What to work on. Each line of the listing that contains the word "hline" is to be copied.

Records to use.
----

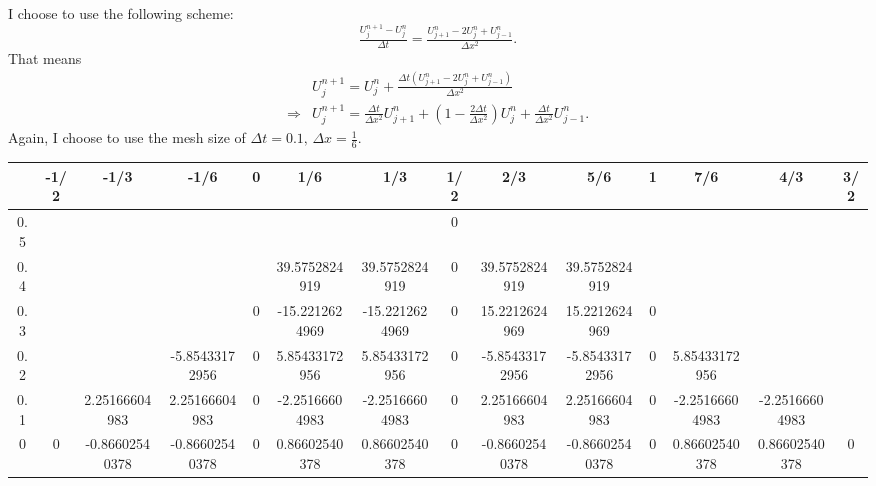 \begin{answer}
    I choose to use the following scheme:
    \begin{equation}
        \tfrac{U_j^{n+1} - U_j^n}{\Delta t} = \tfrac{U_{j+1}^n - 2U_j^n + U_{j-1}^n}{\Delta x^2}.
    \end{equation}
    That means
    \begin{equation}
        \begin{aligned}
            &U_j^{n+1} = U_j^n+\tfrac{\Delta t(U_{j+1}^n - 2U_j^n + U_{j-1}^n)}{\Delta x^2}\\
            \Rightarrow &U_j^{n+1} = \tfrac{\Delta t}{\Delta x^2}U_{j+1}^n + (1-\tfrac{2\Delta t}{\Delta x^2})U_j^n + \tfrac{\Delta t}{\Delta x^2}U_{j-1}^n.
        \end{aligned}
    \end{equation}
    Again, I choose to use the mesh size of $\Delta t = 0.1, \, \Delta x = \tfrac{1}{6}$. 
    \begin{table}[H]
\centering
\begin{adjustbox}{width=\columnwidth,center}
\begin{tabular}{|c|c|c|c|c|c|c|c|c|c|c|c|c|c|}
\hline
\textbf{} & -1/2 & -1/3           & -1/6           & 0 & 1/6            & 1/3            & 1/2 & 2/3            & 5/6            & 1 & 7/6            & 4/3            & 3/2 \\ \hline
0.5       &      &                &                &   &                &                & 0   &                &                &   &                &                &     \\ \hline
0.4       &      &                &                &   & 39.5752824919  & 39.5752824919  & 0   & 39.5752824919  & 39.5752824919  &   &                &                &     \\ \hline
0.3       &      &                &                & 0 & -15.2212624969 & -15.2212624969 & 0   & 15.2212624969  & 15.2212624969  & 0 &                &                &     \\ \hline
0.2       &      &                & -5.85433172956 & 0 & 5.85433172956  & 5.85433172956  & 0   & -5.85433172956 & -5.85433172956 & 0 & 5.85433172956  &                &     \\ \hline
0.1       &      & 2.25166604983  & 2.25166604983  & 0 & -2.25166604983 & -2.25166604983 & 0   & 2.25166604983  & 2.25166604983  & 0 & -2.25166604983 & -2.25166604983 &     \\ \hline
0         & 0    & -0.86602540378 & -0.86602540378 & 0 & 0.86602540378  & 0.86602540378  & 0   & -0.86602540378 & -0.86602540378 & 0 & 0.86602540378  & 0.86602540378  & 0   \\ \hline

\end{tabular}
\end{adjustbox}
\end{table}
\end{answer}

----

Written solution.
\hline
\textbf{} & -1/2 & -1/3           & -1/6           & 0 & 1/6            & 1/3            & 1/2 & 2/3            & 5/6            & 1 & 7/6            & 4/3            & 3/2 \\ \hline
0.5       &      &                &                &   &                &                & 0   &                &                &   &                &                &     \\ \hline
0.4       &      &                &                &   & 39.5752824919  & 39.5752824919  & 0   & 39.5752824919  & 39.5752824919  &   &                &                &     \\ \hline
0.3       &      &                &                & 0 & -15.2212624969 & -15.2212624969 & 0   & 15.2212624969  & 15.2212624969  & 0 &                &                &     \\ \hline
0.2       &      &                & -5.85433172956 & 0 & 5.85433172956  & 5.85433172956  & 0   & -5.85433172956 & -5.85433172956 & 0 & 5.85433172956  &                &     \\ \hline
0.1       &      & 2.25166604983  & 2.25166604983  & 0 & -2.25166604983 & -2.25166604983 & 0   & 2.25166604983  & 2.25166604983  & 0 & -2.25166604983 & -2.25166604983 &     \\ \hline
0         & 0    & -0.86602540378 & -0.86602540378 & 0 & 0.86602540378  & 0.86602540378  & 0   & -0.86602540378 & -0.86602540378 & 0 & 0.86602540378  & 0.86602540378  & 0   \\ \hline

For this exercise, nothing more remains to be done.